Community Healthcare Network

WHO WE ARE:

Community Healthcare Network (CHN) is a not-for-profit organization providing more than 65,000 New Yorkers with primary and behavioral healthcare, dental, nutrition, wellness, and needed support services.

Our network is made up of 14 federally qualified health centers throughout Brooklyn, the Bronx, Queens, and Manhattan, along with a fleet of mobile vans that bring health services to underserved people in need throughout New York City. We provide judgment-free, high-quality healthcare, without regard to race, religion, orientation, gender identity, immigration status or ability to pay. We turn no one away.

WHAT WE OFFER:

Growth and development: Access to various healthcare professionals and benefits to deepen understanding and interest in the various disciplines involved in community health programming.

Supportive Team culture: Be a part of an interdisciplinary environment where your ideas and work are valued and encouraged.

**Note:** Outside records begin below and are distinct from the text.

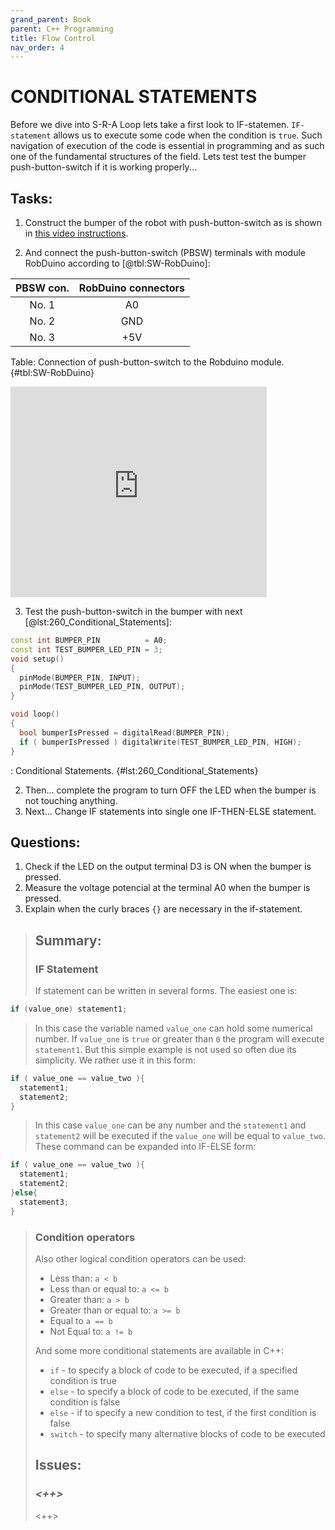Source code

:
 ```yaml
---
grand_parent: Book
parent: C++ Programming
title: Flow Control
nav_order: 4
---
```


# CONDITIONAL STATEMENTS

Before we dive into S-R-A Loop lets take a first look to IF-statemen. `IF-statement` allows us to execute some code when the condition is `true`. Such navigation of execution of the code is essential in programming and as such one of the fundamental structures of the field. Lets test test the bumper push-button-switch if it is working properly...

## Tasks:

1. Construct the bumper of the robot with push-button-switch as is shown in [this video instructions](https://www.youtube.com/watch?v=eWldNxh-q2c&t=11s).

2. And connect the push-button-switch (PBSW) terminals with module RobDuino according to [@tbl:SW-RobDuino]:

| PBSW con. | RobDuino connectors |
|:---------:|:-------------------:|
|   No. 1   |          A0         |
|   No. 2   |         GND         |
|   No. 3   |         +5V         |

Table: Connection of push-button-switch to the Robduino module. {#tbl:SW-RobDuino}

<iframe src="https://docs.google.com/presentation/d/19d-8UN3UQ1HTpq4a4PhSgt14YnIC8EE5Y1nDjwUab2Y/embed?authuser=0&hl=en&size=s" width="410" height="337" title="Conection of distance sensor" frameborder="0" allowfullscreen="true" mozallowfullscreen="true" webkitallowfullscreen="true"></iframe>

3. Test the push-button-switch in the bumper with next [@lst:260_Conditional_Statements]:

```cpp
const int BUMPER_PIN          = A0;
const int TEST_BUMPER_LED_PIN = 3;
void setup()
{
  pinMode(BUMPER_PIN, INPUT);
  pinMode(TEST_BUMPER_LED_PIN, OUTPUT);
}

void loop()
{
  bool bumperIsPressed = digitalRead(BUMPER_PIN);
  if ( bumperIsPressed ) digitalWrite(TEST_BUMPER_LED_PIN, HIGH);
}
```
: Conditional Statements. {#lst:260_Conditional_Statements}

<!--
![Adding bumper to the robot.](./slike/BumperConstruction.png){#fig:bumper_construction}
-->

2. Then\... complete the program to turn OFF the LED when the bumper is not touching anything.
3. Next\... Change IF statements into single one IF-THEN-ELSE statement.

## Questions:

1. Check if the LED on the output terminal D3 is ON when the bumper is pressed.
2. Measure the voltage potencial at the terminal A0 when the bumper is pressed.
3. Explain when the curly braces `{}` are necessary in the if-statement.

> ## Summary:
> ### IF Statement
> If statement can be written in several forms. The easiest one is:
```cpp
if (value_one) statement1;
```
> In this case the variable named `value_one` can hold some numerical number. If `value_one` is `true` or greater than `0` the program will execute `statement1`.
> But this simple example is not used so often due its simplicity. We rather use it in
> this form:
```cpp
if ( value_one == value_two ){
  statement1;
  statement2;
}
```
> In this case `value_one` can be any number and the `statement1` and `statement2` will be executed if the `value_one` will be equal to `value_two`. These command can be expanded into IF-ELSE form:
```cpp
if ( value_one == value_two ){
  statement1;
  statement2;
}else{
  statement3;
}
```
> ### Condition operators
> Also other logical condition operators can be used:
>
> - Less than: `a < b`
> - Less than or equal to: `a <= b`
> - Greater than: `a > b`
> - Greater than or equal to: `a >= b`
> - Equal to `a == b`
> - Not Equal to: `a != b`
>
> And some more conditional statements are available in C++:
>
>- `if` - to specify a block of code to be executed, if a specified condition is true
>- `else` - to specify a block of code to be executed, if the same condition is false
>- `else` - if to specify a new condition to test, if the first condition is false
>- `switch` - to specify many alternative blocks of code to be executed
>
> ## Issues:
> ### *<++>*
> <++>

Comprehensive benefits: Including health, dental and vision insurance, retirement plans, employee assistance programming and more.


POSITION SUMMARY:

Community Healthcare Network is seeking for a Full-Time Patient Services Coordinator. The Patient Services Coordinator (PSC) will play a pivotal role in optimizing administrative operations, improving workflow efficiency, and strengthening financial performance to support seamless patient care.

JOB FUNCTION:

Responsibilities include, but are not limited to:
  • Develop, implement, and maintain training materials and job aids for front-end staff, ensuring standardization across sites.
  • Conduct initial and ongoing training on appointment scheduling, billing processes, insurance verification, and revenue cycle workflows.
  • Participate in quality improvement efforts aimed at enhancing staff performance metrics and service delivery.
  • Develop data-driven solutions to enhance billing accuracy, insurance verification processes, and revenue collection rates.
  • Ensure provider schedules are properly filled, reducing appointment gaps and no-show rates.
  • Support billing teams by identifying denied claims, revenue leakage, and accounts receivable trends.
  • Participate in quality initiatives aimed at improving collection rates, reducing claim rejections, and ensuring compliance with regulations.
  • Conduct quarterly sliding fee audits and ensure proper documentation of insurance eligibility and patient billing arrangements.
  • Address billing discrepancies and workflow inefficiencies that impact provider productivity and the revenue cycle.
  • Conduct day-before and day-of insurance verification to ensure patient eligibility.
  • Collaborate with front-end staff to resolve discrepancies in insurance details.
  • Process and collect co-payments, deductibles, and sliding fee payments for video visits.
  • Assist uninsured patients with enrollment in Medicaid, marketplace insurance plans, or other applicable programs.
  • Facilitate Primary Care Provider (PCP) changes as requested by patients, ensuring accuracy and timely updates.
  • Serve as a liaison for patients, resolving concerns related to insurance, billing, and appointment scheduling.
WHAT WE LOOK FOR:
  • Associate's Degree with a minimum of five (5) years of healthcare experience or satisfactory equivalent of education and experience combined or
  • High School Diploma or satisfactory equivalent with a mimum of seven (7) years of healthcare experience
  • Prior experience in dental operations, billing, and patient scheduling is preferred.